Zoos occidentaux : espace de déshumanisation

Dès 1845, Jozef Moller, un Africain de 10 ans dénommé « Jefke of den Zoologië » est exhibé dans le zoo de la ville d'Anvers. Offert par le capitaine Louis Meyer à la Société royale d'Anvers, le "négrillon" est cloîtré dans l'enceine du zoo, il n'est pas autorisé à quitter le périmètre qui lui a été laissé.

  Au zoo de Francfort, des aborigènes du Queensland sont exhibés en mai 1885. Dénommés les Austral Neger, ils sont perçus comme des cannibales, des « wirklich blutdürstige Ungeheuer » c'est à dire de "véritables monstres assoiffés de sang".

  En 1891, des Amazones provenant du Dahomey sont exhibées au Jardin zoologique de Berlin puis au zoo de Francfort.

  En Belgique, la société royale de géographie importe douze congolais dont cinq hommes, cinq femmes et quatre enfants pour les exhiber au public belge. Ils arrivent le 12 mai 1885 et sont affublés de costumes de clown afin de mieux les ridiculiser et les humilier. Neuf ans plus tard, ce sont cent quatorze Congolais qui sont exposés à Anvers en pleine ville devant le musée des beaux-Arts.

  À Madrid en 1900, ce sont trente Inuits, hommes, femmes et enfants, provenant de la péninsule du Labrador (Canada) qui sont exhibés dans les jardins madrilènes du Buen Retiro à la vue de tout le monde.

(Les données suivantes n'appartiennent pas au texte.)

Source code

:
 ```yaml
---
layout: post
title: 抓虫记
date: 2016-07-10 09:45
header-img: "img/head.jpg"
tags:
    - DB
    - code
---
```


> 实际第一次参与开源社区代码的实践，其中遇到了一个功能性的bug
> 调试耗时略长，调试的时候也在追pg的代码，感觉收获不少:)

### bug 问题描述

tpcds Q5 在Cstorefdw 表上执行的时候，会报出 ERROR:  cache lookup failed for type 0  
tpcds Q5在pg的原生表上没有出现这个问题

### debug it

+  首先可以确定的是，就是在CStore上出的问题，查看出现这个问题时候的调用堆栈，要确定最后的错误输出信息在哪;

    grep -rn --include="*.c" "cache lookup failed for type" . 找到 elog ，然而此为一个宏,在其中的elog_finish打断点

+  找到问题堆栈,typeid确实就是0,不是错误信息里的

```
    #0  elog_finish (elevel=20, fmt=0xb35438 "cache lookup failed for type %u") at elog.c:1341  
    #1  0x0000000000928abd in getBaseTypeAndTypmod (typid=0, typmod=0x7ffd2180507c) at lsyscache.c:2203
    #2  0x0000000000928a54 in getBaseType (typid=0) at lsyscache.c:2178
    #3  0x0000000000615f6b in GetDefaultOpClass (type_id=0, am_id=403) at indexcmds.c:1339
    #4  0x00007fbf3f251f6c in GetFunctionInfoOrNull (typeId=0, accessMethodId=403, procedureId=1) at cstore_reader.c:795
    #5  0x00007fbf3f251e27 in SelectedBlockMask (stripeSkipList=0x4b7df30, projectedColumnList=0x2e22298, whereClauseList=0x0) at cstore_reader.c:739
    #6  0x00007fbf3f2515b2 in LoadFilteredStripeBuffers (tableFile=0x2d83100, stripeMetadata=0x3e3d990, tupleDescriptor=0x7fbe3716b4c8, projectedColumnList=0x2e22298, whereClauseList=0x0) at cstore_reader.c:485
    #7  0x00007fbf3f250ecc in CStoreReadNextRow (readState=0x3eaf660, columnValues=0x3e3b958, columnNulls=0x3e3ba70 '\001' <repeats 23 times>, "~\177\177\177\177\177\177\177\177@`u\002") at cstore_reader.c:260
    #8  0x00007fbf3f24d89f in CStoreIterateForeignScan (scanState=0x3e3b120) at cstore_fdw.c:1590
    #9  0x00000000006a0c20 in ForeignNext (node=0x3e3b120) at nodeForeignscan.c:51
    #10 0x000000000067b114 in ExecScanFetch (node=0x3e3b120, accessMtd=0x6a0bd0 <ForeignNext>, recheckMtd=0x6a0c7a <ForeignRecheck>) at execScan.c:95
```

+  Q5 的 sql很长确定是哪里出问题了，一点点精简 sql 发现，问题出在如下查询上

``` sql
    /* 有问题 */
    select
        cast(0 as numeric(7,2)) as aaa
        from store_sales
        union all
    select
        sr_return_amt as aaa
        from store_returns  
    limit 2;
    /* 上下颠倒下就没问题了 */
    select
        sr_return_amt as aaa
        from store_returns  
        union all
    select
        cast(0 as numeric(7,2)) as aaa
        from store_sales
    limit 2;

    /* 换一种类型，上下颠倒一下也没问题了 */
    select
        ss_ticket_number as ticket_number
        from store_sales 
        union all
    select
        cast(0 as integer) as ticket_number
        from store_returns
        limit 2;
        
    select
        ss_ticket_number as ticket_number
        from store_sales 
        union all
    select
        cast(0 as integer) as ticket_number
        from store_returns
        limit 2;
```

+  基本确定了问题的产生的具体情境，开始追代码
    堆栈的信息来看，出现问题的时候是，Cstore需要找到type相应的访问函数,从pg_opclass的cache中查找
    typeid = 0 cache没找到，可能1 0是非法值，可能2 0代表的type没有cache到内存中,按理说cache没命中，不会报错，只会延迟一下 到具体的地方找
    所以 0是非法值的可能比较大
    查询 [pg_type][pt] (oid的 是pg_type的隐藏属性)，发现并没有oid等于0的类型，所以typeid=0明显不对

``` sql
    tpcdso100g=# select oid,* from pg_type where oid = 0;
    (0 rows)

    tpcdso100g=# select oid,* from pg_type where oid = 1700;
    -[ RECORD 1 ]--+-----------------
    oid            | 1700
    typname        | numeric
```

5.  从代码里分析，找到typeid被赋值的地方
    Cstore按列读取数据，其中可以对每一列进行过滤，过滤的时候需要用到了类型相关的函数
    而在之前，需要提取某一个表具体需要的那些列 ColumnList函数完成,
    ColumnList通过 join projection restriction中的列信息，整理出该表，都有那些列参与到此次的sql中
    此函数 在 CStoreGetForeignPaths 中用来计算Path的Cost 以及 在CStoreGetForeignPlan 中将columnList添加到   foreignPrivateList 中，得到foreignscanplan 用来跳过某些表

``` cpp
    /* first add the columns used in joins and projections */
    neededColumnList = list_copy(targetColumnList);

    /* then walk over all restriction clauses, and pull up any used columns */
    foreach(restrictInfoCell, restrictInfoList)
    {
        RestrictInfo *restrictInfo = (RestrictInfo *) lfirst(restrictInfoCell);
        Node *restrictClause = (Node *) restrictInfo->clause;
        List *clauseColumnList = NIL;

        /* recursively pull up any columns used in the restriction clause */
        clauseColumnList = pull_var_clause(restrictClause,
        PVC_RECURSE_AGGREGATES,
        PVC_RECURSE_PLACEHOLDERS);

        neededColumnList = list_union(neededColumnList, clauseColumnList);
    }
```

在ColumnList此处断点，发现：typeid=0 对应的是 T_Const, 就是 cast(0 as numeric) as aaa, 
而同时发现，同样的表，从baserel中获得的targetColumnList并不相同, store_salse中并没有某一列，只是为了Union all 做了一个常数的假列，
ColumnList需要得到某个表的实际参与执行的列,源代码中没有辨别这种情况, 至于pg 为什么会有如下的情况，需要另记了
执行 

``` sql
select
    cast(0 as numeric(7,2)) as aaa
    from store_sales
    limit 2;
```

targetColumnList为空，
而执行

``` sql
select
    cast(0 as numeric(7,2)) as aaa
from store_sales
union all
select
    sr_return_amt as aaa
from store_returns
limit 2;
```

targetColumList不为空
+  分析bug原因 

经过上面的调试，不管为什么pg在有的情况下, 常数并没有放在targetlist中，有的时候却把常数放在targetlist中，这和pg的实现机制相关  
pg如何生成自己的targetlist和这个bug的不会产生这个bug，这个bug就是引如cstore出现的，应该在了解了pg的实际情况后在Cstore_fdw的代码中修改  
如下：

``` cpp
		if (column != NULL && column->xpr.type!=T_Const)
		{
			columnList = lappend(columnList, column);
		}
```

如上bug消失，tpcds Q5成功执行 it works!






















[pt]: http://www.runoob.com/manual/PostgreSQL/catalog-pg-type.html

En 1909, des Touaregs sont exhibés au boulevard de Clichy à Paris.

   Aux Etats-Unis en 1906, un Africain Ota Benga, un « pygmée » provenant de l’ancienne colonie belge du Congo, est exhibé par la société Zoologique du Bronx de New York pendant deux semaines. Il est exposé sous un panneau indiquant sa taille et son poids dans une cage avec un orang-outang comme camarade de cellule. Ensuite il est exhibé à la foire internationale de Saint Louis dans l’état du Missouri où chaque jour pas moins de 40000 spectateurs se déplaçaient pour l’observer. La vie de Ota Benga est inhumaine, exposé comme un animal, les visiteurs le perçoivent comme une bête. Il est harcelé par le public à tel enseigne qu’il met fin à son calvaire en se suicidant en 1916.

Cas du Jardin d’acclimatation du Bois de Boulogne : véritable « Zoo humain ».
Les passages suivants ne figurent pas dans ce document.